Under the deal, the US will sell India nuclear fuel and technology for civilian purposes, in exchange for India putting most of its reactors under international safeguards. But a former head of Indian intelligence has said publicly the deal will allow India to produce 50 more nuclear warheads a year than it can now, by freeing up existing uranium reserves for military use.

The vote in Washington comes days after satellite photographs revealed Pakistan is building what analysts believe is a large reactor capable of producing enough plutonium for 50 warheads a year, a discovery which has led to fears of an intensified nuclear arms race between India and Pakistan.

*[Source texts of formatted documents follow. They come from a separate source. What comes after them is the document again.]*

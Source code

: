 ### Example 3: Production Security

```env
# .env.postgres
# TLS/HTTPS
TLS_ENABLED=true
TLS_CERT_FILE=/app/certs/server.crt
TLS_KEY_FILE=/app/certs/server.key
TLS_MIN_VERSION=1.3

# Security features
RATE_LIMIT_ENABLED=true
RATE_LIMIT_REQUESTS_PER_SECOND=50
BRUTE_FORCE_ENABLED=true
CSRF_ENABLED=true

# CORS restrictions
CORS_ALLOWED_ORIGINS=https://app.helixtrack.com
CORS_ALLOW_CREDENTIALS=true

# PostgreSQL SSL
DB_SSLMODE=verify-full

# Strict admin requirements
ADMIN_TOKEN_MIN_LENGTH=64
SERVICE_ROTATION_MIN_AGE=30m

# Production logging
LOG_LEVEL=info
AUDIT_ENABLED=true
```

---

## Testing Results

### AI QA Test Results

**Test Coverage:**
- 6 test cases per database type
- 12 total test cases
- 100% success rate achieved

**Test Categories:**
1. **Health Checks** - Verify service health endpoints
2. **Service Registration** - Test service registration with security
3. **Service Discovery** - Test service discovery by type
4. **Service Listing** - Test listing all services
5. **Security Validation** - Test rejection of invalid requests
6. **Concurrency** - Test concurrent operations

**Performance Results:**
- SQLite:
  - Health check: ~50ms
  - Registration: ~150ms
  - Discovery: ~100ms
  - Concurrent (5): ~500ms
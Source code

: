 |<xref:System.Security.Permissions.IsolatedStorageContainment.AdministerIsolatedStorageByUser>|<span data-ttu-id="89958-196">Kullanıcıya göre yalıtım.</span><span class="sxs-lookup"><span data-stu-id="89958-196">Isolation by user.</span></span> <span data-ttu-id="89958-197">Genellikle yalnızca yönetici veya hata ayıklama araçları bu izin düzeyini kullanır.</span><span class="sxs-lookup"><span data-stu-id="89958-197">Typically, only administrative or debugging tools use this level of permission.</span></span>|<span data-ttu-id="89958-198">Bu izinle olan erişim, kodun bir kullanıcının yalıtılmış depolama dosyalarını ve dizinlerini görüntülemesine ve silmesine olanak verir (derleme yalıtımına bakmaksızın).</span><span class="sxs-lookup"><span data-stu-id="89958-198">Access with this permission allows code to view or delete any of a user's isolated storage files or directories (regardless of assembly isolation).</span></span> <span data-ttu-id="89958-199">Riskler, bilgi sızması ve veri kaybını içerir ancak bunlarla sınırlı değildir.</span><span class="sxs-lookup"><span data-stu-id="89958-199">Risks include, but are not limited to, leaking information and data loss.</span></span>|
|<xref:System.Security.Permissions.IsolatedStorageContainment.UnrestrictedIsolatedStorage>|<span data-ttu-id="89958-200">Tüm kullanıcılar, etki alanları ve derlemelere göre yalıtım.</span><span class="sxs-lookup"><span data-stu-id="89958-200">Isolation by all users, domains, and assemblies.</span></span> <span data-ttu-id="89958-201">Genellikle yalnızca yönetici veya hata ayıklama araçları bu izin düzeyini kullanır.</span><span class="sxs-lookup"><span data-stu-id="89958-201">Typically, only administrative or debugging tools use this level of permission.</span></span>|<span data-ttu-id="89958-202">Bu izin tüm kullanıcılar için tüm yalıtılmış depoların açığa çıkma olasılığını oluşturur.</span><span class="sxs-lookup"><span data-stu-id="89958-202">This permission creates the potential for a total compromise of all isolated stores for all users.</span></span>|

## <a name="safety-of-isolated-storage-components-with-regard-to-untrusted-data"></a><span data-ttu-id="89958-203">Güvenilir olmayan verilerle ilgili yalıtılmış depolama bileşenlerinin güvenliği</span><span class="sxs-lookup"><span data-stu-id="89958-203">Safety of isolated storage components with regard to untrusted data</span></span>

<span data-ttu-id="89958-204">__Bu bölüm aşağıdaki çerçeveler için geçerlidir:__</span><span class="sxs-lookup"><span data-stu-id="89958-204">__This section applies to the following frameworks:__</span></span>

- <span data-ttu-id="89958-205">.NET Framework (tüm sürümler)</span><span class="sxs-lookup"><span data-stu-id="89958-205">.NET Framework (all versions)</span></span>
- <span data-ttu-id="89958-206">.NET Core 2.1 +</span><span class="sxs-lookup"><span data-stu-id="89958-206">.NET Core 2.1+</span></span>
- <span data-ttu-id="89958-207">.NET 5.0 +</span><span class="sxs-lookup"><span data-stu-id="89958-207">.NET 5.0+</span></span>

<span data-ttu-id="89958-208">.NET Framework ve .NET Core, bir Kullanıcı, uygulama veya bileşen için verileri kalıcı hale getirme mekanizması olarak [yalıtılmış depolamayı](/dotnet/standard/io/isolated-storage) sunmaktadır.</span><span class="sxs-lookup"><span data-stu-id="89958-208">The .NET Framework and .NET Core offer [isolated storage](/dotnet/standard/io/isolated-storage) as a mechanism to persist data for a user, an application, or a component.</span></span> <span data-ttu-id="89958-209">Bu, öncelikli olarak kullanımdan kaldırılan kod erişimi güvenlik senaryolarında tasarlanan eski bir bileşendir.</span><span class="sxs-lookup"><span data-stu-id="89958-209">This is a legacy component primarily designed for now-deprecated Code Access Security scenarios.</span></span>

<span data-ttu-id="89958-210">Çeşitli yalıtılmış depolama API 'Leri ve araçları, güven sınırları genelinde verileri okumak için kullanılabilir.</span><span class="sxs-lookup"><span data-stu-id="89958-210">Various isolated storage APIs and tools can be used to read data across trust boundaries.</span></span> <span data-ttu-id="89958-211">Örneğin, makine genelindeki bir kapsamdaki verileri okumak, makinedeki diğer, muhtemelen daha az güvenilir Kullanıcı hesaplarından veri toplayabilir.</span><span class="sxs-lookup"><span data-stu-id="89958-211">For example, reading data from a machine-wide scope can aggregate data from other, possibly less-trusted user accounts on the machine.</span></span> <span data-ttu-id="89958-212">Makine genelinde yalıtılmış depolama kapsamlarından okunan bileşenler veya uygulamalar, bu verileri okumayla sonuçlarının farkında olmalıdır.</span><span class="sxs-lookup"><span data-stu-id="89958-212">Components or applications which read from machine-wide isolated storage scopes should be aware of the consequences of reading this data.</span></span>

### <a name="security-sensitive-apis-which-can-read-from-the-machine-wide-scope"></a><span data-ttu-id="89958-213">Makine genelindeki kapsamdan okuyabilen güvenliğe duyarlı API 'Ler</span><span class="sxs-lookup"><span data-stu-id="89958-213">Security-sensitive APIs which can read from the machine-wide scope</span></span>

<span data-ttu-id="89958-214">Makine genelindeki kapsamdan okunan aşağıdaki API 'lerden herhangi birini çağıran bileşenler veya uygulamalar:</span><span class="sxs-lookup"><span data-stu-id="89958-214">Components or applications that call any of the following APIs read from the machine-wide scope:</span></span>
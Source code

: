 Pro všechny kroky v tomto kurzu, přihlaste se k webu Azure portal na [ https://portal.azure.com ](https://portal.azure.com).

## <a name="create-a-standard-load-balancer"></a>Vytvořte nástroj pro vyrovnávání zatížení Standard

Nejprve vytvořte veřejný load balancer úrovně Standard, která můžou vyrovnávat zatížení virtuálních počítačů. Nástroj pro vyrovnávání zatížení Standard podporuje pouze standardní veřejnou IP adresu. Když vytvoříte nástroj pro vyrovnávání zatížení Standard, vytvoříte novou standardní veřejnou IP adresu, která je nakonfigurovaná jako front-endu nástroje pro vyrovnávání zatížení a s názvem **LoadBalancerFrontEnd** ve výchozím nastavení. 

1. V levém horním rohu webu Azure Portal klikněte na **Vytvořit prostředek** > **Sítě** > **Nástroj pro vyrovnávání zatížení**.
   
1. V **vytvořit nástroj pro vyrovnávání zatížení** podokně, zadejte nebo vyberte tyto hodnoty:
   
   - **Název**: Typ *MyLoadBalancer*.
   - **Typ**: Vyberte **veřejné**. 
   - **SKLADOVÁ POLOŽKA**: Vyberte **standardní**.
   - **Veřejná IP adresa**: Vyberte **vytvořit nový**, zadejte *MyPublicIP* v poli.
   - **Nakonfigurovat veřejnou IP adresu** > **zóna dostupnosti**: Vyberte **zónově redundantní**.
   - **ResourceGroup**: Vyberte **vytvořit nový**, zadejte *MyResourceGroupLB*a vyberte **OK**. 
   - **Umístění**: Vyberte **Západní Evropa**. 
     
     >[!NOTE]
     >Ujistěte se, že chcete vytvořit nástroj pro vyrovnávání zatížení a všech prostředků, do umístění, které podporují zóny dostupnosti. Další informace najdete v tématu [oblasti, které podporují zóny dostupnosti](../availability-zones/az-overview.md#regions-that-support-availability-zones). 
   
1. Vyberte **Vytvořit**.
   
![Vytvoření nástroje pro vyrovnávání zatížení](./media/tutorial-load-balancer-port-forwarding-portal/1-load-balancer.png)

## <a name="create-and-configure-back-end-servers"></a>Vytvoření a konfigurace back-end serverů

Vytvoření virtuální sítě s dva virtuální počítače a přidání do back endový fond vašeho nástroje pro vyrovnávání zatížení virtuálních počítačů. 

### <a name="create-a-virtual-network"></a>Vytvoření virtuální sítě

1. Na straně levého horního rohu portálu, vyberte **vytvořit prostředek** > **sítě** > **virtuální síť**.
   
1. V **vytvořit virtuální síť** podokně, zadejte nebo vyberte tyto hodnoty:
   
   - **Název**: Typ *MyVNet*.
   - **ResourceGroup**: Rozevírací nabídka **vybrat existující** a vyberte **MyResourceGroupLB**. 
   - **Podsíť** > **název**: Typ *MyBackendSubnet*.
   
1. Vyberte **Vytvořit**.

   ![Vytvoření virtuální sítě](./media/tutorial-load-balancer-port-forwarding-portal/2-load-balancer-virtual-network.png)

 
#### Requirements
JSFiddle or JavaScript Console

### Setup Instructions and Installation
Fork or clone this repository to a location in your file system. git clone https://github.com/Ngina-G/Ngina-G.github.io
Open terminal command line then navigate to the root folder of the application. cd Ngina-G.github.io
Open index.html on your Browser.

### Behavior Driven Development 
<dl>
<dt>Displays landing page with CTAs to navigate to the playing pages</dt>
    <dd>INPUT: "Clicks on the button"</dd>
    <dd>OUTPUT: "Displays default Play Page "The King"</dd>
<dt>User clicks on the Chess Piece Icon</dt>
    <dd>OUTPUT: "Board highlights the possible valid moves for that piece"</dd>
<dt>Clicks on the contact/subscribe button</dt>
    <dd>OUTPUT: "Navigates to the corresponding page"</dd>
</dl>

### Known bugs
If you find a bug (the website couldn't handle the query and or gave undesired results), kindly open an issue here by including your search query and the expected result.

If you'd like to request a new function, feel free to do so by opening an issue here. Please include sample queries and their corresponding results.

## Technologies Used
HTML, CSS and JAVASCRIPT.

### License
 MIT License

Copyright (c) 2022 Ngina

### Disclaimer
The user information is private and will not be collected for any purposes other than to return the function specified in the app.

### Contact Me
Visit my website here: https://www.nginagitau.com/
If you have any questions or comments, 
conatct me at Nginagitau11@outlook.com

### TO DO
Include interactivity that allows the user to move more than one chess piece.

US congressmen were yesterday trying to attach last-minute conditions to the deal with Delhi to prevent India from using it to enlarge its nuclear arsenal. But the Indian Prime Minister, Manmohan Singh, said his country would accept no new conditions.

There were angry scenes in the Indian parliament as opposition parties said the existing deal already gave up too much control over India's nuclear programme.

The deal is at the heart of attempts by George Bush to forge a strategic alliance with India as a counterweight to the rising power of China.

It has also been touted as a major environmental initiative, since it will enable India to shift away from reliance on fossil fuels to satisfy the growing energy demands of the world's second fastest growing economy.

But observers are now warning that behind the environmental claim lies a deal that will allow India massively to increase its nuclear arsenal.

India currently produces most of its electricity from coal power stations, and its demand for oil is expected to rise. Delhi wants to invest in nuclear power, but India has very limited sources of uranium to fuel its reactors, and has been barred from buying nuclear fuel from other countries because it developed the nuclear bomb in defiance of international calls for non-proliferation.

Under the new nuclear deal, the US will exempt India from its own laws banning any nuclear dealings with countries that do not submit to international inspections, and sell it nuclear fuel and reactors. In return, India is to place 13 of its existing reactors under international safeguards.